About 8 or ten years ago I started thinking about doing a graphics demo for the demo scene. I started to prepare a minimum skeleton that should compile to the smallest possible exe. Over the years I kept this Skeleton alive going from Windows XP to Windows 7 and from DirectX 8 to DirectX 10.
More than three years ago I put the source code up on Google Code here and kept updating it:

http://code.google.com/p/graphicsdemoskeleton/

Although the source code is rather short, I played around with many ideas over the years. I read articles by the demo scene about getting smaller exe’s just by using Visual Studio. After realizing that my exe got bigger with every new Visual Studio version, I switched to Pelles C; a free development environment with a compiler that follows the C99 standard:

http://www.smorgasbordet.com/pellesc/

My exe is now 838 bytes in size without violating Windows rules about releasing occupied resources.
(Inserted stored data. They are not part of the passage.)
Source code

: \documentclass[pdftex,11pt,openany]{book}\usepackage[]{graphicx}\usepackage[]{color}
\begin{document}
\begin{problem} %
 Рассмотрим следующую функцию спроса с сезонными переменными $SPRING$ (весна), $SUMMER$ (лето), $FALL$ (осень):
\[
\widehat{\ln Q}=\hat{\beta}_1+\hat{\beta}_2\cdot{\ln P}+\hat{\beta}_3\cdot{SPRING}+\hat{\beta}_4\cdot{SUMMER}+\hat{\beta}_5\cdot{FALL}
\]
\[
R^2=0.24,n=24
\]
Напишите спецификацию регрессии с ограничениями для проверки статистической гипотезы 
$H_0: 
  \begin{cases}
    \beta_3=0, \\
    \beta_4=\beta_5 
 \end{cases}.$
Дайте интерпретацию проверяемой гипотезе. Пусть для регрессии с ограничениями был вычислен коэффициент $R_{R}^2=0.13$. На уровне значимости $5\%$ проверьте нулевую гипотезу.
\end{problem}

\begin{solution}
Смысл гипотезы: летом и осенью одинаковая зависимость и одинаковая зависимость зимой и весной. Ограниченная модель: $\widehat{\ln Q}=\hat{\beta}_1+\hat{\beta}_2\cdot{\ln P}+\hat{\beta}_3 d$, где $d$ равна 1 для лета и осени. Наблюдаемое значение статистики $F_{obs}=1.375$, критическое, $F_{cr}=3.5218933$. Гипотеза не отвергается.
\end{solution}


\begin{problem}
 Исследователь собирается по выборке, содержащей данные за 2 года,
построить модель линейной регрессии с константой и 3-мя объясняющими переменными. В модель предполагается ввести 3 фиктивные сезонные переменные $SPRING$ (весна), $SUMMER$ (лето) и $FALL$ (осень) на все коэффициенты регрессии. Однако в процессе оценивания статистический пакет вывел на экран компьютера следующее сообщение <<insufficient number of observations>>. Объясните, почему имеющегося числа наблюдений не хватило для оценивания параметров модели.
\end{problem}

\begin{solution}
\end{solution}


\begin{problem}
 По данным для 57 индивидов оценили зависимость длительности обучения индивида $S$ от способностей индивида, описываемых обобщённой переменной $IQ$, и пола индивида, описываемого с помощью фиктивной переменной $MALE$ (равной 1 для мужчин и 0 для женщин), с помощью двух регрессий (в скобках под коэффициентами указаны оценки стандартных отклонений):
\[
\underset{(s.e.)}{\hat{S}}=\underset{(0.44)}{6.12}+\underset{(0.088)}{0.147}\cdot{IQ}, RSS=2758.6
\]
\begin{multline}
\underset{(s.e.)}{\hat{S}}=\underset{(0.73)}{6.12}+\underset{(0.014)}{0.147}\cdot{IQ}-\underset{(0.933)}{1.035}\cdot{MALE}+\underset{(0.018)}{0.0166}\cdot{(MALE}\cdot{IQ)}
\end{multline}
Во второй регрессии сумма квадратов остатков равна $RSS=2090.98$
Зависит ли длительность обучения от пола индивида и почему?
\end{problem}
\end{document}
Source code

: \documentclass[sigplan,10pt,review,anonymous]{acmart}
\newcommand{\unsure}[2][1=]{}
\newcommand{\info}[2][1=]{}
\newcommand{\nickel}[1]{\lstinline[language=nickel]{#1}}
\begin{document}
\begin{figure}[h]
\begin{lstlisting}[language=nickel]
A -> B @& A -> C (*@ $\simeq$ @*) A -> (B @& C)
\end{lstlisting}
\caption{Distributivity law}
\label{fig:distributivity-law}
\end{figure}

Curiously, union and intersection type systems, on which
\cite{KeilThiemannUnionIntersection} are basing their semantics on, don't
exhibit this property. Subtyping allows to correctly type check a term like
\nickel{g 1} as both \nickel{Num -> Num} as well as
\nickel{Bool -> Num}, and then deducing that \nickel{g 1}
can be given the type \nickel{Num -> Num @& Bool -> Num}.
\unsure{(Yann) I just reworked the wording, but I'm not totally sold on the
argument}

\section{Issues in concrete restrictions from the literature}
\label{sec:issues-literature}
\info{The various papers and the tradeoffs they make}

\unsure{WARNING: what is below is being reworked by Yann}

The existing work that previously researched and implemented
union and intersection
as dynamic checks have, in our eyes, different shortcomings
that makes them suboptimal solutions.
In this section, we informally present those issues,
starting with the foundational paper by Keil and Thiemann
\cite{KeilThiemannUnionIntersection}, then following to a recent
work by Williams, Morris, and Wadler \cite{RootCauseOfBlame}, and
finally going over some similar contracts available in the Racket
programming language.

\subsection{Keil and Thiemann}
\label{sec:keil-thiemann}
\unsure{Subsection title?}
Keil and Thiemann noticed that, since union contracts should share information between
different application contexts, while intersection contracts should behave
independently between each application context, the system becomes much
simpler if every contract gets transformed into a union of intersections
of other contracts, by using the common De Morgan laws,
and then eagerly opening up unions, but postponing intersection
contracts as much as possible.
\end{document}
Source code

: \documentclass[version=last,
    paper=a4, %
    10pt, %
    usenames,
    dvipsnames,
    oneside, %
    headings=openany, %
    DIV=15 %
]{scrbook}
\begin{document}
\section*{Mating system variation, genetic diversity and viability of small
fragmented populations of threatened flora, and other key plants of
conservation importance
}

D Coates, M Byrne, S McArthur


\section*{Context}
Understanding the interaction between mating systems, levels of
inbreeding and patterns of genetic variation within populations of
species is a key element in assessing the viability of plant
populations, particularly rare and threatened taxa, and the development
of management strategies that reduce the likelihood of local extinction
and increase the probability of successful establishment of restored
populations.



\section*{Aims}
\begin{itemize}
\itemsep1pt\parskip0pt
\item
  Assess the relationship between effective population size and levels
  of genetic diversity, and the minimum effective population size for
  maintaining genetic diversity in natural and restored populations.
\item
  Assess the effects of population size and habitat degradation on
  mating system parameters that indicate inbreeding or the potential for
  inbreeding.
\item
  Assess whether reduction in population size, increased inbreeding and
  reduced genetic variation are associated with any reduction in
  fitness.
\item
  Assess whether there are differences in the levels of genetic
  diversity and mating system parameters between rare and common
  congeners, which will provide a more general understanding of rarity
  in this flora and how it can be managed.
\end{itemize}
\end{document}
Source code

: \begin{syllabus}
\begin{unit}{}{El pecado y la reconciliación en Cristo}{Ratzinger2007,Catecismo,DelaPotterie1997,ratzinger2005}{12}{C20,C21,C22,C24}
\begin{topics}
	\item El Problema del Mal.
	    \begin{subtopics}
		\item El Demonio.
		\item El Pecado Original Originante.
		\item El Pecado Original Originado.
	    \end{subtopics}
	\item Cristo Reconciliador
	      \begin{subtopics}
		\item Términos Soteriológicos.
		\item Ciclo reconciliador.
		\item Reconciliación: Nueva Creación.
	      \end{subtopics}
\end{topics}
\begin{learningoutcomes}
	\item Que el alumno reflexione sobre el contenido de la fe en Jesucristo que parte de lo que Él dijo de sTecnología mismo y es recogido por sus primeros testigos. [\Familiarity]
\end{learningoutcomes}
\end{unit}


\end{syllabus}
I tried to replace some of the code with assembly code, especially the entry points of the D3D functions and saved a few bytes at some point in time but removed it again because it was too inconvenient.
At some point (probably while it was running on DirectX 9) I implemented a small GPU particle system that didn’t add much to the size, which was pretty cool.
One of the interesting things I found out was that HLSL code was packing in some cases smaller than C code for the CPU. I found this remarkable and I thought it would be a cool idea to write a small CPU stub and then go from there in HLSL.
I know there will be times when I go back to this piece of code and wonder what else I can do with it and spend half an hour looking through it. It was certainly the project with some of the lowest priorities in the last ten years … maybe you can take the source and do something cool with it :-)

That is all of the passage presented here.